## DATA EXCERPTS
+++++
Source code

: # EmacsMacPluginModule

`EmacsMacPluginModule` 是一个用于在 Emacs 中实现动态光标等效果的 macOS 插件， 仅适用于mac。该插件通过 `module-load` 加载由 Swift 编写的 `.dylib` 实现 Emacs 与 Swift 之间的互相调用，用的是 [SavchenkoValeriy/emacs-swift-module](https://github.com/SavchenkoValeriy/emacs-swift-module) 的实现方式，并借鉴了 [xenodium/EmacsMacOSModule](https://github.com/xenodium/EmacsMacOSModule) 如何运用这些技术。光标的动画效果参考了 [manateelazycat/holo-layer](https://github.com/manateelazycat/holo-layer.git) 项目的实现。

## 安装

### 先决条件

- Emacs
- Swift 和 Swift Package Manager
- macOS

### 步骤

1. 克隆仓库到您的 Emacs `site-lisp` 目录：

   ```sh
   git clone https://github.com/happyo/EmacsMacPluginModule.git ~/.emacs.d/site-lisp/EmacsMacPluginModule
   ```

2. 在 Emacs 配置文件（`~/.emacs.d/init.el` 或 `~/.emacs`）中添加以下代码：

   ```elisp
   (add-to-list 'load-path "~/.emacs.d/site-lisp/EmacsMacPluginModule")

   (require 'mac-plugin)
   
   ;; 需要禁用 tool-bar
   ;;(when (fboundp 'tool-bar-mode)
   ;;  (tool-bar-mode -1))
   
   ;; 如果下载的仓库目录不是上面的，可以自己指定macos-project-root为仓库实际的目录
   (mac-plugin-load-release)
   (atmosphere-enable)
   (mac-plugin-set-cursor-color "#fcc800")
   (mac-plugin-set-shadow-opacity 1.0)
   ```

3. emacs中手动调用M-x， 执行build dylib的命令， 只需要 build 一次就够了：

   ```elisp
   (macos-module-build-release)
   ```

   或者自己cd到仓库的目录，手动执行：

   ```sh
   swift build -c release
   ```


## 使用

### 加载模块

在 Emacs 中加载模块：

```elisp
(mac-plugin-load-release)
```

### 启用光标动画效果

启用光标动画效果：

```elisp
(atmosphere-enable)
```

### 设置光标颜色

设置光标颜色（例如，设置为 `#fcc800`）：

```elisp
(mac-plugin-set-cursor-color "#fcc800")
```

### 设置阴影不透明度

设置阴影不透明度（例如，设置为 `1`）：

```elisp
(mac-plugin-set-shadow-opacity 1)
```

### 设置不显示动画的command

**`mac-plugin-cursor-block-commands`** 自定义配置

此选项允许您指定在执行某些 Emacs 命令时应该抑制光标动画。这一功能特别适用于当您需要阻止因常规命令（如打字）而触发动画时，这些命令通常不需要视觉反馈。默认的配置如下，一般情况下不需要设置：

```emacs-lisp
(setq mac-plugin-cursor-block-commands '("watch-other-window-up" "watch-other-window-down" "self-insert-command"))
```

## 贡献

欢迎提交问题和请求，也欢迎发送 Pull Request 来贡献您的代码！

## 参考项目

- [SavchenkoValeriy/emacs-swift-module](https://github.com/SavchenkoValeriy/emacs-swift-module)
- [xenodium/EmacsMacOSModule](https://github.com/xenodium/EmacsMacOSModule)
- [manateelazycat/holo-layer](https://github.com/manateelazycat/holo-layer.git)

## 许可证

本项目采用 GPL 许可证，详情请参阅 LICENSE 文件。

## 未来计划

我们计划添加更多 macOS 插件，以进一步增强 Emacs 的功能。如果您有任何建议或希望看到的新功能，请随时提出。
+++++
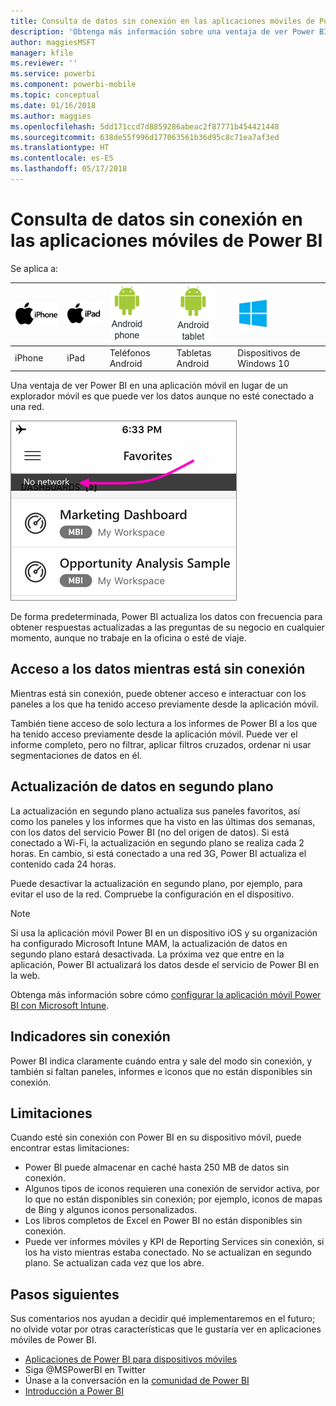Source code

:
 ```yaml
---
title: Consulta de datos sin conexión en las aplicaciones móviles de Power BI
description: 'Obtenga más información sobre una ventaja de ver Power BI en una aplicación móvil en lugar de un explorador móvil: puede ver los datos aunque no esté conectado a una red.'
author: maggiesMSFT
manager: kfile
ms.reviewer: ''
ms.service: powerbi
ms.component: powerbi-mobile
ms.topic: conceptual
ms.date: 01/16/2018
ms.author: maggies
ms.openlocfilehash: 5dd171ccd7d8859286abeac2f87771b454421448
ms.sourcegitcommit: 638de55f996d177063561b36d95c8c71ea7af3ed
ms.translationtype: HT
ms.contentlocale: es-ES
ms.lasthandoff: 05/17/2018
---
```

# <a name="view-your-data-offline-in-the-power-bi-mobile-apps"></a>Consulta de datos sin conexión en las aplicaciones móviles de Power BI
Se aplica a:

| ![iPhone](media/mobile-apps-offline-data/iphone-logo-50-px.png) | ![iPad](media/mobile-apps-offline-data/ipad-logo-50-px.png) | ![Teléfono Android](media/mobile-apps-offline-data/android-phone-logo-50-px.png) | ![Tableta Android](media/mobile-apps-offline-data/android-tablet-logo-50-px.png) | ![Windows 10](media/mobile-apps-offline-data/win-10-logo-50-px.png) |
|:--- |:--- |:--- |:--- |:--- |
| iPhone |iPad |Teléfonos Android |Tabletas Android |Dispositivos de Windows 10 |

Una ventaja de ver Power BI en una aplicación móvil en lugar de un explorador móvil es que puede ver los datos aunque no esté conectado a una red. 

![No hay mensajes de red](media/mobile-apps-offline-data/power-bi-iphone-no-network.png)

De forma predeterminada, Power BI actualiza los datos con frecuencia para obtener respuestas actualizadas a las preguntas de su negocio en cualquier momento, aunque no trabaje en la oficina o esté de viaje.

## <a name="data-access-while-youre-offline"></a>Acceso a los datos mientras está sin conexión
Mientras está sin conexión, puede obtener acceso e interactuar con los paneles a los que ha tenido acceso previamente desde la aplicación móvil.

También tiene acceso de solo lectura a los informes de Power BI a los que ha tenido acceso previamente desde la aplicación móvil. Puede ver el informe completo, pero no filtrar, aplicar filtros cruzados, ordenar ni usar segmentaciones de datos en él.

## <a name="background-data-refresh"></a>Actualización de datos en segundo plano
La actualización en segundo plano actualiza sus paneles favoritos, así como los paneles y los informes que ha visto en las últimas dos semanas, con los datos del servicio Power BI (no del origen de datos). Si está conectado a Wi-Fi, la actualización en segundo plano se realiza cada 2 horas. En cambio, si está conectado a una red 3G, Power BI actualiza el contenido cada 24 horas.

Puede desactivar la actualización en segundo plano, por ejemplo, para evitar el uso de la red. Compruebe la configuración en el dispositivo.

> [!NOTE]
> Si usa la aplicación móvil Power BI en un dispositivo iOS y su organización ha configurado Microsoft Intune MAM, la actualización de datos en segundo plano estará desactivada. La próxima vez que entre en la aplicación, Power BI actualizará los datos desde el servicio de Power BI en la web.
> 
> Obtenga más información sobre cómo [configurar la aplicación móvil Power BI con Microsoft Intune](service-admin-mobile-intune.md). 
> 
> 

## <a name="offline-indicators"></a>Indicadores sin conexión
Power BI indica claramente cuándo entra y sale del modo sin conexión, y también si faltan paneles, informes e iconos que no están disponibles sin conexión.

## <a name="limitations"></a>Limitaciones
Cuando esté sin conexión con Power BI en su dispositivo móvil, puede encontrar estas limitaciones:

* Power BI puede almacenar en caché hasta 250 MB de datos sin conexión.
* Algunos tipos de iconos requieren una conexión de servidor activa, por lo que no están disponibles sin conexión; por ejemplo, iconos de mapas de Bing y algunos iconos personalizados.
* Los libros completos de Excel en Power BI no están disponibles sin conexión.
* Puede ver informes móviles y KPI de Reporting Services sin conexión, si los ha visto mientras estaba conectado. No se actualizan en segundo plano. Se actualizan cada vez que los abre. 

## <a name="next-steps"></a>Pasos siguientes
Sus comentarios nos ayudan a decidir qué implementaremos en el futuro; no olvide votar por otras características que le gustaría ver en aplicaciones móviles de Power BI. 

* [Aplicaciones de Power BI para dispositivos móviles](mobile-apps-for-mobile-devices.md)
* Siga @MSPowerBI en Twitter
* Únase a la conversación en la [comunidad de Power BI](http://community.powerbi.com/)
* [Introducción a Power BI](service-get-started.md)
+++++
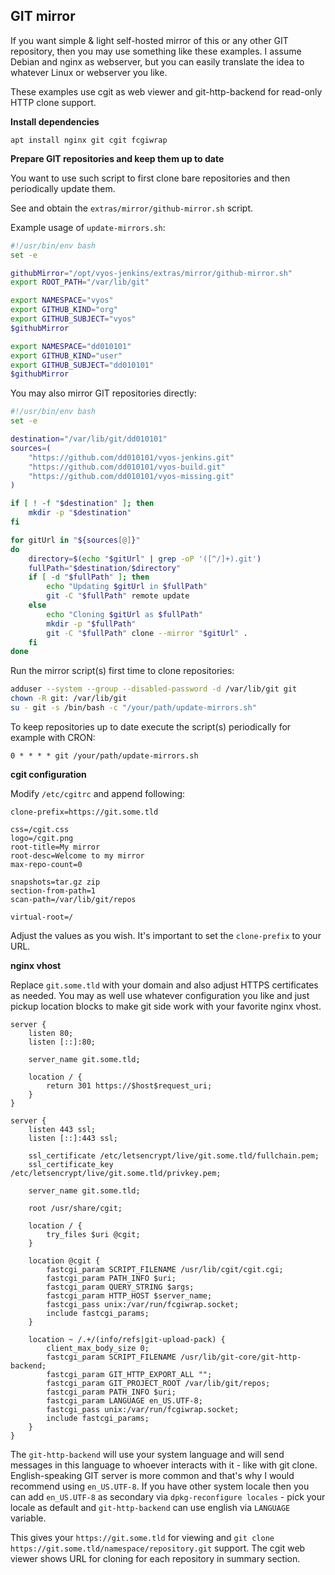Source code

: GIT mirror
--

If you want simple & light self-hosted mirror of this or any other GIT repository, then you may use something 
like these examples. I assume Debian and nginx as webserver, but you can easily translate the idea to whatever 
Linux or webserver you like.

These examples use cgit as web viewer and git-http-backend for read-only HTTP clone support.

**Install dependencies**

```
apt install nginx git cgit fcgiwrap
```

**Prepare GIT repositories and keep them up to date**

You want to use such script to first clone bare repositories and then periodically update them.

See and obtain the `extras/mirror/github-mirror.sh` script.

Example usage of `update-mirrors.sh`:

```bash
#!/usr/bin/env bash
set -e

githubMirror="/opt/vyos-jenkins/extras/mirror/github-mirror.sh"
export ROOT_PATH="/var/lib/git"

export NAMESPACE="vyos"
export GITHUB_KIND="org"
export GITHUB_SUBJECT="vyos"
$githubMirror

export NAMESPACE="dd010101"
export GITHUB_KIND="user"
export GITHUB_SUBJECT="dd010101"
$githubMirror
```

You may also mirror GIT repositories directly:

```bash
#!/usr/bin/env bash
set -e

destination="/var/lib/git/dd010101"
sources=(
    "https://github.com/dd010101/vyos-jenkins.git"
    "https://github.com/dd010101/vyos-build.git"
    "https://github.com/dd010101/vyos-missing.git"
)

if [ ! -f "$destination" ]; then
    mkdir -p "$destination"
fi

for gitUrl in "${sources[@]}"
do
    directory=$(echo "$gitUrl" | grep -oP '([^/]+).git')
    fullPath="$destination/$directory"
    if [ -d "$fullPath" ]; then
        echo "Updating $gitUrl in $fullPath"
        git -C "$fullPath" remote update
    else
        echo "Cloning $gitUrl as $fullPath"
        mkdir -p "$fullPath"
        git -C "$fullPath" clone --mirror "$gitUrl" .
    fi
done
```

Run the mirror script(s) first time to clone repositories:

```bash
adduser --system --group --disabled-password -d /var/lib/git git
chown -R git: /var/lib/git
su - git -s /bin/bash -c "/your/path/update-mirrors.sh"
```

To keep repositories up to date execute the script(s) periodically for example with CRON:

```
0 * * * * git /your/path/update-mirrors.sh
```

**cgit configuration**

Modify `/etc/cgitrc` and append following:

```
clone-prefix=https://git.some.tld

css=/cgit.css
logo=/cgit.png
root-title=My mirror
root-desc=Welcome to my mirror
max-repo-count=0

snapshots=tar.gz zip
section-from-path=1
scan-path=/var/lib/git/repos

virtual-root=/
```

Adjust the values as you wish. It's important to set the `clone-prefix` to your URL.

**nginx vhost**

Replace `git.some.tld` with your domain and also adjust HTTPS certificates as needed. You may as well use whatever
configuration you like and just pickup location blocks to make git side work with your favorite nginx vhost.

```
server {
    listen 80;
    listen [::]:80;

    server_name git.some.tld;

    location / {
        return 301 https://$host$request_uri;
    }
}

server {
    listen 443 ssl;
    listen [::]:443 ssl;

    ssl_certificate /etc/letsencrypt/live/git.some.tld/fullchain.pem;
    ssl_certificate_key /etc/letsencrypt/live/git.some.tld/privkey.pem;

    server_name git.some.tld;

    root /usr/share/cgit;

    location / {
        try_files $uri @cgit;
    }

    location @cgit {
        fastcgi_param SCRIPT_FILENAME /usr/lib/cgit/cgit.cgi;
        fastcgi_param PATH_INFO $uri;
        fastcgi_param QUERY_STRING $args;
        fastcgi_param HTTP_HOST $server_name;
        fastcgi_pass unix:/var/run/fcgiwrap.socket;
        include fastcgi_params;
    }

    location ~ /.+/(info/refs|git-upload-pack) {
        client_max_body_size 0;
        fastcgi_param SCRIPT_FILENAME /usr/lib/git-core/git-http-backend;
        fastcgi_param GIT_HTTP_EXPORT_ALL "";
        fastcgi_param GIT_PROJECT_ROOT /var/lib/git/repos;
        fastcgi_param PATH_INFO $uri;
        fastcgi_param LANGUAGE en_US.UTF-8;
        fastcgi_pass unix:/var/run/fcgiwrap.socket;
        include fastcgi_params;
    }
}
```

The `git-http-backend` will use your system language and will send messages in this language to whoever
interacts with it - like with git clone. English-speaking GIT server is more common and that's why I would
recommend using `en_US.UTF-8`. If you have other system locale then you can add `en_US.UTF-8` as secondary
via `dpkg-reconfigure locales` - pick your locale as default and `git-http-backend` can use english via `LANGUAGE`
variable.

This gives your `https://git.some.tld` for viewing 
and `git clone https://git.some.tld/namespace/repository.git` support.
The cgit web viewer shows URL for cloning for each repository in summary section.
+++++
Among the lines of the data, find every one that holds "atmosphere" and copy it.

   (atmosphere-enable)
(atmosphere-enable)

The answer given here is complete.